Exercise details: Locate the line containing "#### 中華人民共和國共產黨版", then please write out that line and all the lines below it in the entries exactly.

Stored data:
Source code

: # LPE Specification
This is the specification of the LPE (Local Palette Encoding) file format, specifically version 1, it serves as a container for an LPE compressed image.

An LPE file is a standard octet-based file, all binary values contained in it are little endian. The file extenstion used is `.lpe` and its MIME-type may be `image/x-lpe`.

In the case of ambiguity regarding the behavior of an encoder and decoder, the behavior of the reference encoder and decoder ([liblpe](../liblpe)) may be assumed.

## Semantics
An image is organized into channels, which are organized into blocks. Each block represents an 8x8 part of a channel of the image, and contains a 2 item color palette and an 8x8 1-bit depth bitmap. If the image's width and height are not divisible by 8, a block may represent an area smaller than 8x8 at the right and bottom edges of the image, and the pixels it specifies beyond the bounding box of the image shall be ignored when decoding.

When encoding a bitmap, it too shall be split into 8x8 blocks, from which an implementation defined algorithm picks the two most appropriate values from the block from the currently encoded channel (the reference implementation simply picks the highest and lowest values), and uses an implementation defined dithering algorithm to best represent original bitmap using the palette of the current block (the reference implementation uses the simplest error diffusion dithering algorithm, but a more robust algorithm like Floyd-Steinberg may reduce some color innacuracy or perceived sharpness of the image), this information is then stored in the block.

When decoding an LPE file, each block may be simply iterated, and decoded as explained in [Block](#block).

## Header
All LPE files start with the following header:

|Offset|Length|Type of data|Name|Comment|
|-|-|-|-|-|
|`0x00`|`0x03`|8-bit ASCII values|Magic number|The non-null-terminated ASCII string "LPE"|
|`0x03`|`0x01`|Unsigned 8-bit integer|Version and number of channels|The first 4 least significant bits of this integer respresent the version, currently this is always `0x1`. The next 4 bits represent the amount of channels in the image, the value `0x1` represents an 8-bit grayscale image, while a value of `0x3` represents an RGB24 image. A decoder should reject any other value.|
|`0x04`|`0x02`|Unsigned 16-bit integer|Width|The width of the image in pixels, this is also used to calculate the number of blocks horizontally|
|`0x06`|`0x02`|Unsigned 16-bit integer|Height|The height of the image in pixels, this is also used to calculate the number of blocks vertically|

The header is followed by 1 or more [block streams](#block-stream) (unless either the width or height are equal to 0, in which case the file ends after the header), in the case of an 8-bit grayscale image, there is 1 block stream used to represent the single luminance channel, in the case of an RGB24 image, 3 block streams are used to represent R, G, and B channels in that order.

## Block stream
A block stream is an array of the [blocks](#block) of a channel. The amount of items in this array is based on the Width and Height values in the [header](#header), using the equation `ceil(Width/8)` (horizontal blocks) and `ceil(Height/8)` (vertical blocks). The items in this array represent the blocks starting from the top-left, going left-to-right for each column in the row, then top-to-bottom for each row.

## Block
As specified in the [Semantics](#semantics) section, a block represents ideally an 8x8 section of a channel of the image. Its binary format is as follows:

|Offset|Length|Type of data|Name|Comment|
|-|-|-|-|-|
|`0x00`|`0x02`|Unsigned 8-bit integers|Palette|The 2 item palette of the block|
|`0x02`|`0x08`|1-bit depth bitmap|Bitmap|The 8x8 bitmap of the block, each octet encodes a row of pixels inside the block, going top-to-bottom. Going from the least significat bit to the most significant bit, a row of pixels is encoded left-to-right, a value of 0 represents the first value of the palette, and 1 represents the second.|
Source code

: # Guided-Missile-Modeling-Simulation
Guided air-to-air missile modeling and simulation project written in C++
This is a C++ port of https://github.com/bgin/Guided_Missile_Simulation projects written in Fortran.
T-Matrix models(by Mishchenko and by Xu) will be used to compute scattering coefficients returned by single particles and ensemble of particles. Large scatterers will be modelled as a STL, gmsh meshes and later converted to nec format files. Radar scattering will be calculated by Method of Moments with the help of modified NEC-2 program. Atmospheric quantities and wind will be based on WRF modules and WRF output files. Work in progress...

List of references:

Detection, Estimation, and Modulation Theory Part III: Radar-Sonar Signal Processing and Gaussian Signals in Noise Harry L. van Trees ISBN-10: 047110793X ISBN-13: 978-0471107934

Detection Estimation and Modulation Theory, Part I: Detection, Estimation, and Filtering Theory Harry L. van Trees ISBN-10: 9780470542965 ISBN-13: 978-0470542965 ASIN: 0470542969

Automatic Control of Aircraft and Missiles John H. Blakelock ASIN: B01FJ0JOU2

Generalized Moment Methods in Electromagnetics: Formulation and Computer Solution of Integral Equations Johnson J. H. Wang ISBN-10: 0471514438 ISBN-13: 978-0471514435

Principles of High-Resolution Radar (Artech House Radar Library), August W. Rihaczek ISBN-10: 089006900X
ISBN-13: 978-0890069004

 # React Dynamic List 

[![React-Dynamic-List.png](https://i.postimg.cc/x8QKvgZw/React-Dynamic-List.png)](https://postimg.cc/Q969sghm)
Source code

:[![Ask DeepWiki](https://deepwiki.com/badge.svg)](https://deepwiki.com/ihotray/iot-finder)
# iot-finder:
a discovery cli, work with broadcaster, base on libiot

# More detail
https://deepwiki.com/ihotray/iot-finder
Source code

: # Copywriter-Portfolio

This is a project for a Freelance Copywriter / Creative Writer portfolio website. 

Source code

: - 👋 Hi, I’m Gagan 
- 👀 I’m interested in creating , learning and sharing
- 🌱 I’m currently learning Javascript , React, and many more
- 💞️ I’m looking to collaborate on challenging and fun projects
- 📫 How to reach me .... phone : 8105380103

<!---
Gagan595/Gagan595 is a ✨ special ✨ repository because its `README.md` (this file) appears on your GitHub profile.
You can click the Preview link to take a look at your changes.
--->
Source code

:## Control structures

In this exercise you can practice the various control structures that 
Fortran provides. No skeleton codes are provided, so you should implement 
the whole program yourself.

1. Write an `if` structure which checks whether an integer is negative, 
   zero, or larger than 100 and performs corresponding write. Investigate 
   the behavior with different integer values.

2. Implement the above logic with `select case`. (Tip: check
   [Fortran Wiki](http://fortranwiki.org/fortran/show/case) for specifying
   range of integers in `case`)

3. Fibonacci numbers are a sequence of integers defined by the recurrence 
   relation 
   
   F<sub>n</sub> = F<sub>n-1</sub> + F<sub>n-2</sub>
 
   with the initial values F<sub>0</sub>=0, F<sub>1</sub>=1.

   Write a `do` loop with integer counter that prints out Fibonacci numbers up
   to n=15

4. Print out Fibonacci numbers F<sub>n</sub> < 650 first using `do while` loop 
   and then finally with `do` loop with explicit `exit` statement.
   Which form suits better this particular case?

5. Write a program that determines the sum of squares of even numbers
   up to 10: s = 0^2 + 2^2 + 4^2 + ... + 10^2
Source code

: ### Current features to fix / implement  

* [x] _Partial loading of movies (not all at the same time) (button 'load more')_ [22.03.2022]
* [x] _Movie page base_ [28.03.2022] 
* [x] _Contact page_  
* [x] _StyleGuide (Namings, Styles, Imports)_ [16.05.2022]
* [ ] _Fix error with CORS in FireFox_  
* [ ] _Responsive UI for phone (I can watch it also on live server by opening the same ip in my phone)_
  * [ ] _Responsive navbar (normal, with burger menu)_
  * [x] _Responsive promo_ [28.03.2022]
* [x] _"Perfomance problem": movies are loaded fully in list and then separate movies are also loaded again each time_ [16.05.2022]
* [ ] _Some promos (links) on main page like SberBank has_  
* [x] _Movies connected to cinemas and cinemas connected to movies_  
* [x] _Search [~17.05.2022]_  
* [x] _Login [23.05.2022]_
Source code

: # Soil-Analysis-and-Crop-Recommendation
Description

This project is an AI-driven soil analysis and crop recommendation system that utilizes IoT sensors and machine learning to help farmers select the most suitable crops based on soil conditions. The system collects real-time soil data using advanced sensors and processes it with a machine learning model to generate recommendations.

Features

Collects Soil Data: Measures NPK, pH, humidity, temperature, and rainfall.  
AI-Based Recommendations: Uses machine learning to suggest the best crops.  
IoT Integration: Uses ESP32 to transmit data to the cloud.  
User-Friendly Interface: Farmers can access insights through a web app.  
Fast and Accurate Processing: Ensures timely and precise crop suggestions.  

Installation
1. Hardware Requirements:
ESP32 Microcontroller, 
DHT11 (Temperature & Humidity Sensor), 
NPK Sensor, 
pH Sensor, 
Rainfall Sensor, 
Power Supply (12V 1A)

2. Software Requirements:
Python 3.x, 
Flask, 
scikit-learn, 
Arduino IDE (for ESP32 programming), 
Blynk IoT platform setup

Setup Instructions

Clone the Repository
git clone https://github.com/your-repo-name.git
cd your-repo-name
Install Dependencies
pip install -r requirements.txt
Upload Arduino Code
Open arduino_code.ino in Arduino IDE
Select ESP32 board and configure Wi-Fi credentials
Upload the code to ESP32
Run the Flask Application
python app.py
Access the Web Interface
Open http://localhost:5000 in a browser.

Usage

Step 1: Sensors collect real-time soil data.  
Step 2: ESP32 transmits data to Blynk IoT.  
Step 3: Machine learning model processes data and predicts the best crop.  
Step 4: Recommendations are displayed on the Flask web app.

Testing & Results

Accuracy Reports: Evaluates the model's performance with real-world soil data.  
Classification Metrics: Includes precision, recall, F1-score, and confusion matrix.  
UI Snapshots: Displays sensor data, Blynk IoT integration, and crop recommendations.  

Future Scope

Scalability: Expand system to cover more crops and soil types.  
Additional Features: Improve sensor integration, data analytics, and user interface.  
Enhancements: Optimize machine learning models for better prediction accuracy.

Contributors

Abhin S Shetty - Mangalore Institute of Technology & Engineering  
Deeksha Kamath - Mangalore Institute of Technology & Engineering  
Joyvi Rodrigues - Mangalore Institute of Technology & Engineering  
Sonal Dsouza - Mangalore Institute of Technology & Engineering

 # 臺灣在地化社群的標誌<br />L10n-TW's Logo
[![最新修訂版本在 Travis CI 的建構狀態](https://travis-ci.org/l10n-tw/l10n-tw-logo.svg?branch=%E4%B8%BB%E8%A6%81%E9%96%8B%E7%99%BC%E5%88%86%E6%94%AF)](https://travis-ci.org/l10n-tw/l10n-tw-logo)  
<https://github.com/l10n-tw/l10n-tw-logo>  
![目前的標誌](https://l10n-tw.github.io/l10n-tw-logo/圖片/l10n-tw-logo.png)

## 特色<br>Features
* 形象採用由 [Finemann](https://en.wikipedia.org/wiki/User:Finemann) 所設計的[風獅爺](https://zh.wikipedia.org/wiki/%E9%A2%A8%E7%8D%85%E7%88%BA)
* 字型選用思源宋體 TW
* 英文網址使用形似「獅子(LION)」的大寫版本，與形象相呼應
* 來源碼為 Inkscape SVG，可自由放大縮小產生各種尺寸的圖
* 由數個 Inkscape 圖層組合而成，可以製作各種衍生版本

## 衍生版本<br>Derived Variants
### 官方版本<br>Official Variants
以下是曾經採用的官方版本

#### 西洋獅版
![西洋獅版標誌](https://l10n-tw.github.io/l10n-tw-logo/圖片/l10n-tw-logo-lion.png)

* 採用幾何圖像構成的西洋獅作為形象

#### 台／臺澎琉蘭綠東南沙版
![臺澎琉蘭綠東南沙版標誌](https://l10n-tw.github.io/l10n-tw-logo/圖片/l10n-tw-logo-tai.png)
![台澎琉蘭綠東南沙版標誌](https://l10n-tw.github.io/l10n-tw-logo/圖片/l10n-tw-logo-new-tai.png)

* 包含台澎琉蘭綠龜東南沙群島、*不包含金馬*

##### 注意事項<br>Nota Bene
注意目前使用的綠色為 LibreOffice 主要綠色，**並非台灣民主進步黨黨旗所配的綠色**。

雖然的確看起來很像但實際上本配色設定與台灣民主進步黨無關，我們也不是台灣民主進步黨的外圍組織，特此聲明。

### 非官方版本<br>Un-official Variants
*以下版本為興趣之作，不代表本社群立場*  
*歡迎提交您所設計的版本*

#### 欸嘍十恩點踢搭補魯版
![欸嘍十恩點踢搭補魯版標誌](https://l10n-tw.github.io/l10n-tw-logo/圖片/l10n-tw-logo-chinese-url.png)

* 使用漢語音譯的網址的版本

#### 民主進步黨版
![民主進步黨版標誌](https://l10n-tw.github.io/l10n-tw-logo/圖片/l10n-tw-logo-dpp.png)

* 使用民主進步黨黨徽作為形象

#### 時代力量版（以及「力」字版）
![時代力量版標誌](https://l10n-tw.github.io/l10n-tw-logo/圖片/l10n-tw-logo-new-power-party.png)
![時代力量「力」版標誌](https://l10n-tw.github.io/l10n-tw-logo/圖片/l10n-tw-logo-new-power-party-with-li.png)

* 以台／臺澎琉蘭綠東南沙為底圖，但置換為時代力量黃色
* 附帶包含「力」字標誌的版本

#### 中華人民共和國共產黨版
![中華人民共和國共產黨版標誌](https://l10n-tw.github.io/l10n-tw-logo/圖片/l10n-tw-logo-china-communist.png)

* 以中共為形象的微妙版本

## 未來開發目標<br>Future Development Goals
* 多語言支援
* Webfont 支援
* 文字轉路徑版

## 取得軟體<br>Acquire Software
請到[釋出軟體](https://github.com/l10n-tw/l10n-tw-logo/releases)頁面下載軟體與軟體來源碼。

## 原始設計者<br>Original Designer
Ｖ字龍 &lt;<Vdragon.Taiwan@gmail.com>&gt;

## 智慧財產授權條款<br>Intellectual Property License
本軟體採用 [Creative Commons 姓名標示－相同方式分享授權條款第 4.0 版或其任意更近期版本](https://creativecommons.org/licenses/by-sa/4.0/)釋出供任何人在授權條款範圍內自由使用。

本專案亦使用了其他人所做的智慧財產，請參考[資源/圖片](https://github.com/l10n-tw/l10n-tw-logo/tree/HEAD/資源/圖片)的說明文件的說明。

Response below:
#### 中華人民共和國共產黨版
![中華人民共和國共產黨版標誌](https://l10n-tw.github.io/l10n-tw-logo/圖片/l10n-tw-logo-china-communist.png)

* 以中共為形象的微妙版本

## 未來開發目標<br>Future Development Goals
* 多語言支援
* Webfont 支援
* 文字轉路徑版

## 取得軟體<br>Acquire Software
請到[釋出軟體](https://github.com/l10n-tw/l10n-tw-logo/releases)頁面下載軟體與軟體來源碼。

## 原始設計者<br>Original Designer
Ｖ字龍 &lt;<Vdragon.Taiwan@gmail.com>&gt;

## 智慧財產授權條款<br>Intellectual Property License
本軟體採用 [Creative Commons 姓名標示－相同方式分享授權條款第 4.0 版或其任意更近期版本](https://creativecommons.org/licenses/by-sa/4.0/)釋出供任何人在授權條款範圍內自由使用。

本專案亦使用了其他人所做的智慧財產，請參考[資源/圖片](https://github.com/l10n-tw/l10n-tw-logo/tree/HEAD/資源/圖片)的說明文件的說明。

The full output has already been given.